By Danny Schrafel
In the time-is-money world of development, it’s hard to believe that mere shovels in the ground would be considered a cause for celebration – especially nearly 15 years after a project’s conception.
But that’s the case with the Highland Green Residences on Ruland Road in Melville, where after a decade and a half of political and legal maneuvering, construction is, at long last, underway on the affordable-housing offset of the luxury senior community Greens at Half Hollow just up the block.
“It’s gratifying from a number of standpoints,” developer Peter Florey, principal of D&F Development, said Friday. “Most importantly, were able to get a consensus and get all the stakeholders involved, moving in the same direction, which is the best possible outcome.”

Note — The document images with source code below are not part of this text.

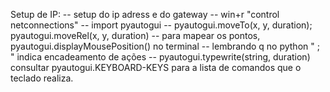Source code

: Setup de IP:
    -- setup do ip adress e do gateway
    -- win+r "control netconnections"
    -- import pyautogui
    -- pyautogui.moveTo(x, y, duration); pyautogui.moveRel(x, y, duration)
    -- para mapear os pontos, pyautogui.displayMousePosition() no terminal
    -- lembrando q no python " ; " indica encadeamento de ações
    -- pyautogui.typewrite(string, duration) consultar pyautogui.KEYBOARD-KEYS para a lista de comandos que o teclado realiza.
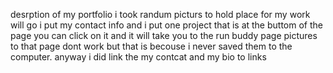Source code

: desrption of my portfolio i took randum picturs to hold place for my work will go  i put my contact info and i put one project that is at the buttom of the page you can click on it and it will take you to the run buddy page pictures to that page dont work but that is becouse i never saved them to the computer. anyway i did link the my contcat and my bio to links 
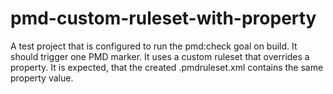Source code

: # pmd-custom-ruleset-with-property

A test project that is configured to run the pmd:check goal on build.
It should trigger one PMD marker.
It uses a custom ruleset that overrides a property.
It is expected, that the created .pmdruleset.xml contains the same property value.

Florey said the footings in the ground are for the first residential buildings that will become a 117-unit, limited-equity co-op community, which, hopefully by early next summer, will be ready for residents to move in.
Supervisor Frank Petrone pitched that concept as a means of settling a decade-long legal stalemate between the town, which wanted single-bedroom ownership units on the Ruland Road site, and the Huntington NAACP, which wanted affordable rentals and a mixture of bedroom counts.
After multiple lawsuits, the Highland Green Residences project resulted as an outgrowth of a settlement, reached by the Huntington Town Board and the Huntington NAACP in February 2014, which called for building 72 one-bedroom units, 39 two-bedroom units and six three-bedroom units.
Ninety-three of the 117 units will be available to people whose income does not exceed 60 percent of the area median income ($44,150 for an individual, $63,050 for a family of four). The remaining 24 will go to those whose income does not exceed 80 percent of the median ($58,850/$84,100).
Veterans will receive a preference for 10 percent of the homes, as will physically handicapped applicants. Four percent will be set aside for those with hearing or vision disabilities.
Dix Hills’ Dick Koubek, president of the Huntington Township Housing Coalition, believes “public opinion has shifted” favorably on affordable housing among town leaders and residents. In fact, the town will co-sponsor a rental housing summit with the Housing Coalition, Koubek said.
“We’ve come a long way in terms of what people think about affordable housing and density. There’s a recognition that we need to keep the young people here,’” he said.